Now we assume a situation that there is no storage is left in our datanode and we want to increase its storage to continue our work without deleting the previous data in the data node.

So again we create an EBS of 5GB and attach it to our slave instance.

In the above photo, you can see, a device of 5GB storage is connected to the instance with the name /dev/xvdg.

Now again first we create a PV

pvcreate /dev/xvdg

And after creating the PV we add this PV into the Volume Group which we named task7. To do this we use the vgextend command.

vgextend task7 /dev/xvdg

Now our volume group is extended, but we also need to extend our Logical Volume

To extend the LV we use lvextend with size and name of the logical volume.

lvextend --size +5G /dev/task7/task70

Here /dev/task7/task70 is the Logical Volume we have created above.

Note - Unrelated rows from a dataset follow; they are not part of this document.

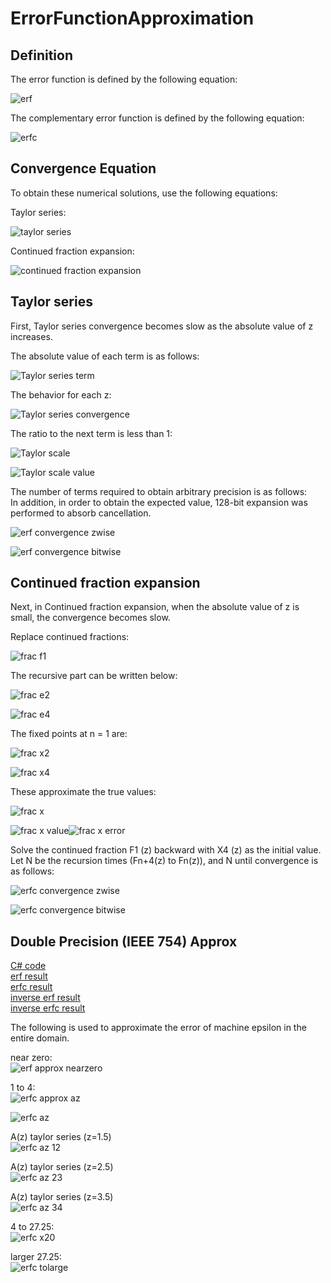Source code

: # ErrorFunctionApproximation

## Definition

The error function is defined by the following equation:

![erf](https://github.com/tk-yoshimura/ErrorFunctionApproximation/blob/main/figures/erf.svg)

The complementary error function is defined by the following equation:

![erfc](https://github.com/tk-yoshimura/ErrorFunctionApproximation/blob/main/figures/erfc.svg)

## Convergence Equation

To obtain these numerical solutions, use the following equations:

Taylor series:

![taylor series](https://github.com/tk-yoshimura/ErrorFunctionApproximation/blob/main/figures/taylor_series.svg)

Continued fraction expansion:

![continued fraction expansion](https://github.com/tk-yoshimura/ErrorFunctionApproximation/blob/main/figures/fracexpand.svg)

## Taylor series

First, Taylor series convergence becomes slow as the absolute value of z increases.

The absolute value of each term is as follows:

![Taylor series term](https://github.com/tk-yoshimura/ErrorFunctionApproximation/blob/main/figures/taylor_terms.svg)

The behavior for each z:

![Taylor series convergence](https://github.com/tk-yoshimura/ErrorFunctionApproximation/blob/main/figures/taylor_convergence.svg)

The ratio to the next term is less than 1:

![Taylor scale](https://github.com/tk-yoshimura/ErrorFunctionApproximation/blob/main/figures/taylor_scale.svg)

![Taylor scale value](https://github.com/tk-yoshimura/ErrorFunctionApproximation/blob/main/figures/taylor_scale_value.svg)

The number of terms required to obtain arbitrary precision is as follows:  
In addition, in order to obtain the expected value, 128-bit expansion was performed to absorb cancellation.

![erf convergence zwise](https://github.com/tk-yoshimura/ErrorFunctionApproximation/blob/main/figures/erf_convergence_zwise.svg)

![erf convergence bitwise](https://github.com/tk-yoshimura/ErrorFunctionApproximation/blob/main/figures/erf_convergence_bitswise.svg)

## Continued fraction expansion

Next, in Continued fraction expansion, when the absolute value of z is small, the convergence becomes slow.

Replace continued fractions:

![frac f1](https://github.com/tk-yoshimura/ErrorFunctionApproximation/blob/main/figures/fracexpand_f1.svg)

The recursive part can be written below:

![frac e2](https://github.com/tk-yoshimura/ErrorFunctionApproximation/blob/main/figures/fracexpand_e2.svg)

![frac e4](https://github.com/tk-yoshimura/ErrorFunctionApproximation/blob/main/figures/fracexpand_e4.svg)

The fixed points at n = 1 are:

![frac x2](https://github.com/tk-yoshimura/ErrorFunctionApproximation/blob/main/figures/fracexpand_x2.svg)

![frac x4](https://github.com/tk-yoshimura/ErrorFunctionApproximation/blob/main/figures/fracexpand_x4.svg)

These approximate the true values:

![frac x](https://github.com/tk-yoshimura/ErrorFunctionApproximation/blob/main/figures/fracexpand_x.svg)

![frac x value](https://github.com/tk-yoshimura/ErrorFunctionApproximation/blob/main/figures/fracexpand_x_value.svg)![frac x error](https://github.com/tk-yoshimura/ErrorFunctionApproximation/blob/main/figures/fracexpand_error.svg)

Solve the continued fraction F1 (z) backward with X4 (z) as the initial value.  
Let N be the recursion times (Fn+4(z) to Fn(z)), and N until convergence is as follows:

![erfc convergence zwise](https://github.com/tk-yoshimura/ErrorFunctionApproximation/blob/main/figures/erfc_convergence_zwise.svg)

![erfc convergence bitwise](https://github.com/tk-yoshimura/ErrorFunctionApproximation/blob/main/figures/erfc_convergence_bitswise.svg)

## Double Precision (IEEE 754) Approx
[C# code](https://github.com/tk-yoshimura/ErrorFunctionApproximation/blob/main/ErrorFunctionApproximation/ErrorFunction.cs)  
[erf result](https://github.com/tk-yoshimura/ErrorFunctionApproximation/blob/main/results/erf_approx.csv)  
[erfc result](https://github.com/tk-yoshimura/ErrorFunctionApproximation/blob/main/results/erfc_approx.csv)  
[inverse erf result](https://github.com/tk-yoshimura/ErrorFunctionApproximation/blob/main/results/inverf_approx.csv)  
[inverse erfc result](https://github.com/tk-yoshimura/ErrorFunctionApproximation/blob/main/results/inverfc_approx.csv)  

The following is used to approximate the error of machine epsilon in the entire domain.

near zero:  
![erf approx nearzero](https://github.com/tk-yoshimura/ErrorFunctionApproximation/blob/main/figures/erf_approx_nz.svg)

1 to 4:  
![erfc approx az](https://github.com/tk-yoshimura/ErrorFunctionApproximation/blob/main/figures/erfc_approx_az.svg)

![erfc az](https://github.com/tk-yoshimura/ErrorFunctionApproximation/blob/main/figures/erfc_az.svg)

A(z) taylor series (z=1.5)  
![erfc az 12](https://github.com/tk-yoshimura/ErrorFunctionApproximation/blob/main/figures/erfc_approx_az_12.svg)

A(z) taylor series (z=2.5)  
![erfc az 23](https://github.com/tk-yoshimura/ErrorFunctionApproximation/blob/main/figures/erfc_approx_az_23.svg)

A(z) taylor series (z=3.5)  
![erfc az 34](https://github.com/tk-yoshimura/ErrorFunctionApproximation/blob/main/figures/erfc_approx_az_34.svg)

4 to 27.25:  
![erfc x20](https://github.com/tk-yoshimura/ErrorFunctionApproximation/blob/main/figures/erfc_approx_x20.svg)

larger 27.25:  
![erfc tolarge](https://github.com/tk-yoshimura/ErrorFunctionApproximation/blob/main/figures/erfc_approx_tolarge.svg)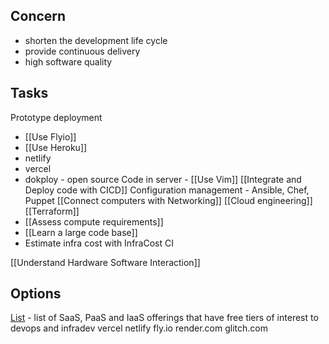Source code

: ## Concern
- shorten the development life cycle 
- provide continuous delivery
- high software quality

## Tasks
Prototype deployment
* [[Use Flyio]]
* [[Use Heroku]]
* netlify
* vercel
* dokploy - open source
Code in server - [[Use Vim]]
[[Integrate and Deploy code with CICD]]
Configuration management - Ansible, Chef, Puppet
[[Connect computers with Networking]]
[[Cloud engineering]]
[[Terraform]]
* [[Assess compute requirements]]
* [[Learn a large code base]]
* Estimate infra cost with InfraCost CI

[[Understand Hardware Software Interaction]]

## Options
[List](https://github.com/ripienaar/free-for-dev) - list of SaaS, PaaS and IaaS offerings that have free tiers of interest to devops and infradev
vercel
netlify
fly.io
render.com
glitch.com
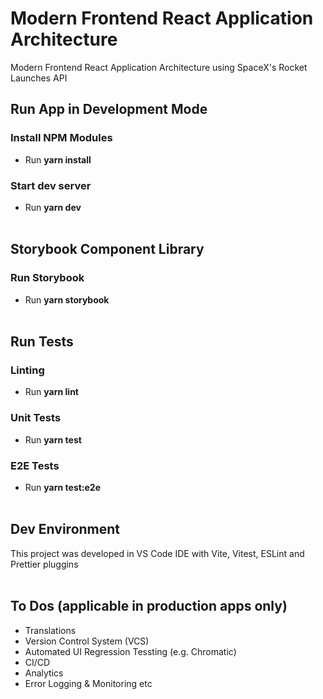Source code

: # Modern Frontend React Application Architecture

Modern Frontend React Application Architecture using SpaceX's Rocket Launches API

## Run App in Development Mode

### Install NPM Modules

- Run **yarn install**

### Start dev server

- Run **yarn dev**
  <br><br>

## Storybook Component Library

### Run Storybook

- Run **yarn storybook**
  <br><br>

## Run Tests

### Linting

- Run **yarn lint**

### Unit Tests

- Run **yarn test**

### E2E Tests

- Run **yarn test:e2e**
  <br><br>

## Dev Environment

This project was developed in VS Code IDE with Vite, Vitest, ESLint and Prettier pluggins
<br><br>

## To Dos (applicable in production apps only)

- Translations
- Version Control System (VCS)
- Automated UI Regression Tessting (e.g. Chromatic)
- CI/CD
- Analytics
- Error Logging & Monitoring etc
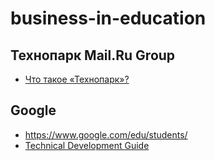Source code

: # business-in-education

## Технопарк Mail.Ru Group

- [Что такое «Технопарк»?](https://www.youtube.com/watch?v=D43dQV0i7Ug)

## Google

- https://www.google.com/edu/students/
- [Technical Development Guide](https://www.google.com/about/careers/students/guide-to-technical-development.html)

Now our LV size is increased but we cannot use this portion to store the data because that part is not formatted, but if we format the partition completely it will wipe out the complete data. So we use the resize2fs command.

rezise2fs /dev/task7/task70

This will format the partition and also our data is safe in the same partition.

Now you can see in the above photo of the Hadoop WebUI our Hadoop Datanode storage is increased to almost 9GB on the fly.

Conclusion

As you can see above we can distribute the amount of storage of Datanode to the Hadoop Cluster dynamically and extend it on the fly whenever we want with the help of Logical Volume Management.

--

--